Written By Alexis Nicols

Building a mental health program in construction can feel like trying to solve a complex engineering problem without a blueprint. In this field guide, we show you how to use CIASP resources to move from simple awareness to a “Culture of Care” that protects your entire workforce. Featuring insights from Sonya Bohmann, we explain how to build a program from scratch and support all workers in our industry so they can thrive for the long haul.

A field guide to building a construction mental health program from scratch

For a long time, the construction industry has treated mental health like a “hot moment” priority. We discuss it once a year during a safety week or after a tragedy. However, to truly save lives, we must treat mental health as a core company value that is just as important as wearing a hard hat or a fall protection harness. As Sonya Bohmann, the Executive Director of the Construction Industry Alliance for Suicide Prevention (CIASP), points out, we need to make it part of our everyday standard.

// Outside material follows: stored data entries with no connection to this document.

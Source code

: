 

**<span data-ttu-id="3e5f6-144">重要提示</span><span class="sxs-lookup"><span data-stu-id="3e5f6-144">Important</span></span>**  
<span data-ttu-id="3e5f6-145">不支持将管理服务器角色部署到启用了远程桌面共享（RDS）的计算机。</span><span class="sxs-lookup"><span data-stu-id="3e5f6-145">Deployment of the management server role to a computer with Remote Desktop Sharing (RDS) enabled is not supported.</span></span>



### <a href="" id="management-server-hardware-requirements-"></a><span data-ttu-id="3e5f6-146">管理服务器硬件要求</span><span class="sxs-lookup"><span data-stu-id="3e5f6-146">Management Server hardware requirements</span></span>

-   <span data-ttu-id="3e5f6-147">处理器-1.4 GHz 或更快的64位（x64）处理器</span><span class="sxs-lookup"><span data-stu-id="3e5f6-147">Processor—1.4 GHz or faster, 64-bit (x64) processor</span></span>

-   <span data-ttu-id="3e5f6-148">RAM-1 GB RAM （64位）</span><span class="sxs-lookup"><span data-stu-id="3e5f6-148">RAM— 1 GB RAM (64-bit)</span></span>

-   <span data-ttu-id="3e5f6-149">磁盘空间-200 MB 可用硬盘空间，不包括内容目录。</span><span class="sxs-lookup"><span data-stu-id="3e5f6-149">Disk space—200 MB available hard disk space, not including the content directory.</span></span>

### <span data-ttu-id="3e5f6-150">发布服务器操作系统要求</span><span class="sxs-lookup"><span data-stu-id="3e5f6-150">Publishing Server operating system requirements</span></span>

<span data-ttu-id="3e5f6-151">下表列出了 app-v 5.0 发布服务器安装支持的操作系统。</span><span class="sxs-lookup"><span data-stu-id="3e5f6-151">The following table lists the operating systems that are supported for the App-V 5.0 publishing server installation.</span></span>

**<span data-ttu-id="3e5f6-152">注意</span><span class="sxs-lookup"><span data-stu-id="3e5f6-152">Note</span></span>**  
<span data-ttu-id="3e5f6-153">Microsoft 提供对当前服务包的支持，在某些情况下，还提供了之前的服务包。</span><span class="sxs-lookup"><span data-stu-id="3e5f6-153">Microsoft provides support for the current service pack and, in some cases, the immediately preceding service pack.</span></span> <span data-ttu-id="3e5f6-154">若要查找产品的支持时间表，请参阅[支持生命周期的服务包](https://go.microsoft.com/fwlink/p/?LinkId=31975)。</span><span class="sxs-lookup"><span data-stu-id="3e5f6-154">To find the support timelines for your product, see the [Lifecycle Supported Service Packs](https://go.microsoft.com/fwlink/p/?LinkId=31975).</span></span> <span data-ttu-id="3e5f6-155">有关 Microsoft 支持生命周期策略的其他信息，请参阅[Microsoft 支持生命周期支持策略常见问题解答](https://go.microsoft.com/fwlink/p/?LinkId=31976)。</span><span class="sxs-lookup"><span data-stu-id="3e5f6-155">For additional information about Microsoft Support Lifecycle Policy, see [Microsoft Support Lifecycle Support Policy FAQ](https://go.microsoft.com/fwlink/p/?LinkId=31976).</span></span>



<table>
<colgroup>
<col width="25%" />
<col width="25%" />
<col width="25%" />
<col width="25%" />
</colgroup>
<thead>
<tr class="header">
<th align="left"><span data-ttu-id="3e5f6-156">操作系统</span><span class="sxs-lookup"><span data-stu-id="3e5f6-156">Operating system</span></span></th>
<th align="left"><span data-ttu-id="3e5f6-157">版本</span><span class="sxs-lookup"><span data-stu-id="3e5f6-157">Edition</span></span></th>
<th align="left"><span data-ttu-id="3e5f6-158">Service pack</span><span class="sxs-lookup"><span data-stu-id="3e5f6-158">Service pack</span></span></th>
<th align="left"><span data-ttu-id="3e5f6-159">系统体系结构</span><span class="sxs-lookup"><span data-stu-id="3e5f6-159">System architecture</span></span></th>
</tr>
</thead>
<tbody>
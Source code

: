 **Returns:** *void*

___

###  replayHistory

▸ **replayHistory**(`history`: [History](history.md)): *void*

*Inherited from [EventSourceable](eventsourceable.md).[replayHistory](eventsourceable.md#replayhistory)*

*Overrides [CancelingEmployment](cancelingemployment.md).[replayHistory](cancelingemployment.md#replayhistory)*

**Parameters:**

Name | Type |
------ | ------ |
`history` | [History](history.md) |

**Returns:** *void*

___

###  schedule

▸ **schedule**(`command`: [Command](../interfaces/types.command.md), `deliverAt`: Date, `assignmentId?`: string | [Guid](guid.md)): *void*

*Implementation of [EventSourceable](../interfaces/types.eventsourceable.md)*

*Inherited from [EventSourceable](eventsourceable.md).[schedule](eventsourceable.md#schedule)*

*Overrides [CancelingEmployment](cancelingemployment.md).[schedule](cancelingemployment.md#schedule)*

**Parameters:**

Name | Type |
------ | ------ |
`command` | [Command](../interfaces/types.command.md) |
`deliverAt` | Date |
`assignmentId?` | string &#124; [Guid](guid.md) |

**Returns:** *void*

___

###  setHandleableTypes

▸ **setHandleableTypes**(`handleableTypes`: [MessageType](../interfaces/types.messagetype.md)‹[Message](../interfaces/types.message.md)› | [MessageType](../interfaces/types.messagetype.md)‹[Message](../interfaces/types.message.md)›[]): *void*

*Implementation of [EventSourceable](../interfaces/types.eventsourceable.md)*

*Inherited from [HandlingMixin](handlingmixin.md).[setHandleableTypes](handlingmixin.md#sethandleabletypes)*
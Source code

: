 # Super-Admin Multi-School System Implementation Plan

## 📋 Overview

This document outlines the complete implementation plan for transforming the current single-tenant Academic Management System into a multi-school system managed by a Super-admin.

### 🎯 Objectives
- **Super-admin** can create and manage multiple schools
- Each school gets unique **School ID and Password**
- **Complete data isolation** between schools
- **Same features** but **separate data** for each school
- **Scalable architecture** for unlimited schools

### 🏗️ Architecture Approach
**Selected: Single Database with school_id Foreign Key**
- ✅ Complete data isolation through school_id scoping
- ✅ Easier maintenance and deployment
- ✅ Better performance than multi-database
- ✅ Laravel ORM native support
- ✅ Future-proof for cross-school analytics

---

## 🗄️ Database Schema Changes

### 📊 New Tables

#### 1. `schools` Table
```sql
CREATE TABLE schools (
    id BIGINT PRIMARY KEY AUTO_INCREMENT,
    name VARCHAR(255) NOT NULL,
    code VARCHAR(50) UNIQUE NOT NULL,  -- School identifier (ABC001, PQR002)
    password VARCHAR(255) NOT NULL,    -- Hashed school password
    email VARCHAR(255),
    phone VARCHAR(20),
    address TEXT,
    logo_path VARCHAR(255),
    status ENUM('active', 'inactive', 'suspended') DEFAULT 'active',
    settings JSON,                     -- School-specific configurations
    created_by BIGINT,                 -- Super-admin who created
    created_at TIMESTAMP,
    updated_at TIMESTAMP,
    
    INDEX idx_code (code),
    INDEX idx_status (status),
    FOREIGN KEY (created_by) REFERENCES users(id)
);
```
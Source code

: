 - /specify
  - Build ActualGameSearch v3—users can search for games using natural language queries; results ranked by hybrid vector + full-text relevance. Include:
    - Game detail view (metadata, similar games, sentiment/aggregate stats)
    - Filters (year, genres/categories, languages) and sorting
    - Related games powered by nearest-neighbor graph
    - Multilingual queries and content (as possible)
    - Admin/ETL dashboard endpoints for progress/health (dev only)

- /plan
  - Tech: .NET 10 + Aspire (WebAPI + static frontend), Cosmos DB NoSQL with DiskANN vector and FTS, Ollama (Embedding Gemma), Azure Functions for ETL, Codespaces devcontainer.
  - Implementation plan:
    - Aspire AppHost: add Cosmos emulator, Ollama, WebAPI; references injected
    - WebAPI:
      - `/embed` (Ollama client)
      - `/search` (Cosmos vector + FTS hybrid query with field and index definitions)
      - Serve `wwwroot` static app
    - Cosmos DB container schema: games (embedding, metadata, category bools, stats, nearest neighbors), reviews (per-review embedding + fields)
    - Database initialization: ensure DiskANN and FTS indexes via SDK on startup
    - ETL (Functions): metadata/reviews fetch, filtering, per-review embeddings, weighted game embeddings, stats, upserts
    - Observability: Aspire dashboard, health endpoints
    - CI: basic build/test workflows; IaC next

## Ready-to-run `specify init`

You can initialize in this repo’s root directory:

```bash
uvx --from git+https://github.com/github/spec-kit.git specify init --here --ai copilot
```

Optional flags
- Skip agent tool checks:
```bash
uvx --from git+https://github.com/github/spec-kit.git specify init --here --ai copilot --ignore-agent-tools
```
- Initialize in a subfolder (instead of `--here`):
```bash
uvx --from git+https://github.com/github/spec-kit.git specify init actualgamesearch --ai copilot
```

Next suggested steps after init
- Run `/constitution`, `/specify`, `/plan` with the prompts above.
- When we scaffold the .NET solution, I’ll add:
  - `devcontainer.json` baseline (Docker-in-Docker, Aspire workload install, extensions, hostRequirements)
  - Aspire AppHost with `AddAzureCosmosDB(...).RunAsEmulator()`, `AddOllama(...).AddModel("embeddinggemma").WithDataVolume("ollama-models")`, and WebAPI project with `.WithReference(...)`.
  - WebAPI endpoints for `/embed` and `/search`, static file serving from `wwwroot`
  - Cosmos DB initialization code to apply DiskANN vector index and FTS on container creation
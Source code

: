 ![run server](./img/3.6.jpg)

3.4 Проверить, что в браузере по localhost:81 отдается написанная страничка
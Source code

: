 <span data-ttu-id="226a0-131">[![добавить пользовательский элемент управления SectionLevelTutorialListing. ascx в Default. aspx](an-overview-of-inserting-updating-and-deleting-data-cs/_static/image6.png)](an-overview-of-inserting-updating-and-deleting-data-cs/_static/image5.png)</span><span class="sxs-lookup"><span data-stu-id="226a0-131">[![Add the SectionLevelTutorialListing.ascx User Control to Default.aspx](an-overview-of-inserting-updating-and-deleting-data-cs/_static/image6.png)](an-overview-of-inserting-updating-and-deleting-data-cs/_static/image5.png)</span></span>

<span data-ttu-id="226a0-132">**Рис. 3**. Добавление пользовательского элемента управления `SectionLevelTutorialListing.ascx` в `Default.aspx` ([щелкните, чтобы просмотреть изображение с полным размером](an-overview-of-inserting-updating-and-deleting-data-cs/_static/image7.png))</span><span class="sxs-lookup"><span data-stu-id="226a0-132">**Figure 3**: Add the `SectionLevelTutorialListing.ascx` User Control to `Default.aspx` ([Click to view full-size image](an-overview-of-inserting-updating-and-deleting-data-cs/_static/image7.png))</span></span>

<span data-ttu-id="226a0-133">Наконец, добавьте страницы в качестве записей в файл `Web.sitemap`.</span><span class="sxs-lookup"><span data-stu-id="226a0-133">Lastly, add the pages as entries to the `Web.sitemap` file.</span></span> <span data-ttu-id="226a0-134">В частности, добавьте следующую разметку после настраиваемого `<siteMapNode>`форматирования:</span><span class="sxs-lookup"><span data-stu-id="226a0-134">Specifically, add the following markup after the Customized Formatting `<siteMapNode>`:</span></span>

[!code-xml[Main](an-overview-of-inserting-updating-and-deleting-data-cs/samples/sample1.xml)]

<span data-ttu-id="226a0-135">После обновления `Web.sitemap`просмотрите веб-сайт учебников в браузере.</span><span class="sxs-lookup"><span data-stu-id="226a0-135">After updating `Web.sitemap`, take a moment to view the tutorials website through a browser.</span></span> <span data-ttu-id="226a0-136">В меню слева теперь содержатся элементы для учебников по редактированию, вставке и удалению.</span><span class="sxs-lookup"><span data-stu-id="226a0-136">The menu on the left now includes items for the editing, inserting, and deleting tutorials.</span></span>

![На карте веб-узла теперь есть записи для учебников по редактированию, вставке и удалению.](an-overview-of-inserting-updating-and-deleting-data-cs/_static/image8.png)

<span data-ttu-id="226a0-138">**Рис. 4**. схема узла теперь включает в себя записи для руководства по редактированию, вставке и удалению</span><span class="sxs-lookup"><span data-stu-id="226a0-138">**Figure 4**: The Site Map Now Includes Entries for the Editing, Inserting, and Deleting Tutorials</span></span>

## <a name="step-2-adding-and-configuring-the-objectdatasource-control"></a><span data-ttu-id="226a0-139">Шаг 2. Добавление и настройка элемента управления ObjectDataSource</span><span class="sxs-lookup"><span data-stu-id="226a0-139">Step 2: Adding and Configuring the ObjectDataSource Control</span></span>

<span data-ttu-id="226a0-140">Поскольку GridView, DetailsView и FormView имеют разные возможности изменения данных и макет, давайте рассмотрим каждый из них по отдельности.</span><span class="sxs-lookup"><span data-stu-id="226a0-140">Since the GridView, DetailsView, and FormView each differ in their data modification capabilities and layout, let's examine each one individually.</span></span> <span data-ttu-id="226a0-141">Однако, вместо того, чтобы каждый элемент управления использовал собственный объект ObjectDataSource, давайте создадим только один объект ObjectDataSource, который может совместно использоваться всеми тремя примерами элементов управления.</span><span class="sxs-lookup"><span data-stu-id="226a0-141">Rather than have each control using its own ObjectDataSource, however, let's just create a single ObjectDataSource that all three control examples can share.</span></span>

Bohmann brings a unique perspective to this fight. She spent years as an executive in the reconstruction and facilities maintenance world before leading the charge at CIASP. Her vision is simple yet bold: to create a “Zero Suicide Industry.” This means moving past the stigma and building systems where every worker feels safe asking for help before they reach a breaking point.

We want to give you the exact steps to deploy CIASP resources regardless of your company’s size. We also take a deep look at the unique stressors that women face on the job site. By addressing the emotional toll of being the only woman in the room, firms can ensure that their female talent not only enters the industry but also stays and leads it.

“I think we’ve seen this shift from a moment to a movement,” Bohmann says. “But now it needs to become a standard.”

Phase one: The “Starting from Zero” blueprint

For small- to mid-size contractors, the goal of a mental health program is to build a solid foundation using tools that already exist. Bohmann suggests three specific steps to get your program off the ground and ensure it actually works for your team.

1. The STAND Up pledge

STAND Up for suicide prevention

The very first step for any company is to take the STAND Up Pledge through CIASP. This serves as a clear signal to every person on your payroll that leadership is ready to acknowledge the problem. By taking the pledge, you signal to your workforce that you are committed to addressing mental health. “The standup pledge is a really good signal to their company and a good starting point to say, we’re ready to do this,” Bohmann says.

2. The needs analysis

Once you have made the commitment, the next logical step is to look at what you already have. The Needs Analysis tool helps you evaluate your current setup and find the gaps. This tool is detailed enough to help you ask the right questions, such as who is responsible for these programs. As Bohmann points out, “If there’s no one responsible for it. It doesn’t really exist, right? It’s out there. No one’s managing it. No one’s pushing it, no one’s making sure that it’s utilized.” This step moves mental health from a “nice idea” to a managed part of your business operations.

3. The EAP audit

Most companies have an Employee Assistance Program (EAP), but many owners do not know what it actually covers. Bohmann recommends doing an audit to see if your EAP is robust enough for the construction world. A good program should cover more than just basic counseling. It needs to include behavioral health support, financial advice, and even help for family members. Because construction workers often face stress from travel or financial pressure, having these specific resources can make a huge difference.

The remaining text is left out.